Activity
Nothing but a number should be given: how many lines in the entries below include the string "notification".

══ Dataset ══

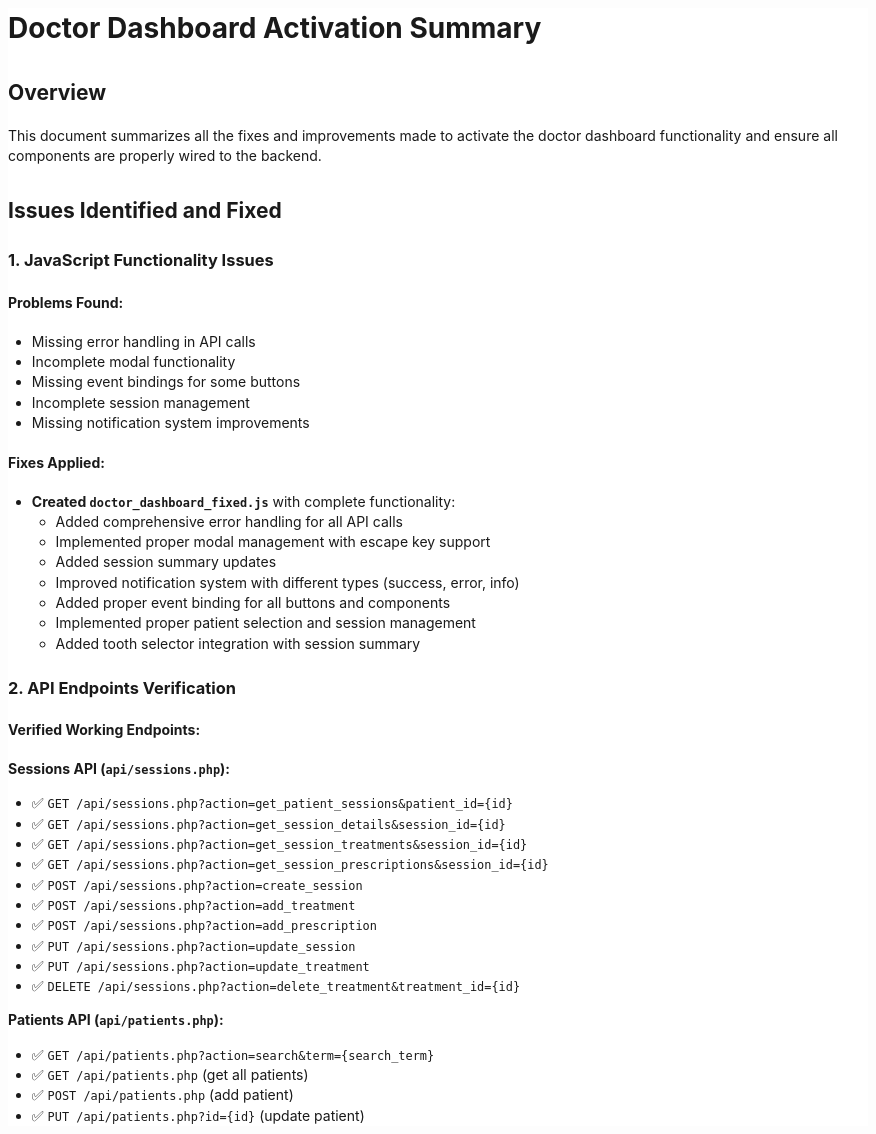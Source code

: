 # Doctor Dashboard Activation Summary

## Overview
This document summarizes all the fixes and improvements made to activate the doctor dashboard functionality and ensure all components are properly wired to the backend.

## Issues Identified and Fixed

### 1. JavaScript Functionality Issues

#### Problems Found:
- Missing error handling in API calls
- Incomplete modal functionality
- Missing event bindings for some buttons
- Incomplete session management
- Missing notification system improvements

#### Fixes Applied:
- **Created `doctor_dashboard_fixed.js`** with complete functionality:
  - Added comprehensive error handling for all API calls
  - Implemented proper modal management with escape key support
  - Added session summary updates
  - Improved notification system with different types (success, error, info)
  - Added proper event binding for all buttons and components
  - Implemented proper patient selection and session management
  - Added tooth selector integration with session summary

### 2. API Endpoints Verification

#### Verified Working Endpoints:

**Sessions API (`api/sessions.php`):**
- ✅ `GET /api/sessions.php?action=get_patient_sessions&patient_id={id}`
- ✅ `GET /api/sessions.php?action=get_session_details&session_id={id}`
- ✅ `GET /api/sessions.php?action=get_session_treatments&session_id={id}`
- ✅ `GET /api/sessions.php?action=get_session_prescriptions&session_id={id}`
- ✅ `POST /api/sessions.php?action=create_session`
- ✅ `POST /api/sessions.php?action=add_treatment`
- ✅ `POST /api/sessions.php?action=add_prescription`
- ✅ `PUT /api/sessions.php?action=update_session`
- ✅ `PUT /api/sessions.php?action=update_treatment`
- ✅ `DELETE /api/sessions.php?action=delete_treatment&treatment_id={id}`

**Patients API (`api/patients.php`):**
- ✅ `GET /api/patients.php?action=search&term={search_term}`
- ✅ `GET /api/patients.php` (get all patients)
- ✅ `POST /api/patients.php` (add patient)
- ✅ `PUT /api/patients.php?id={id}` (update patient)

═══

Reply
2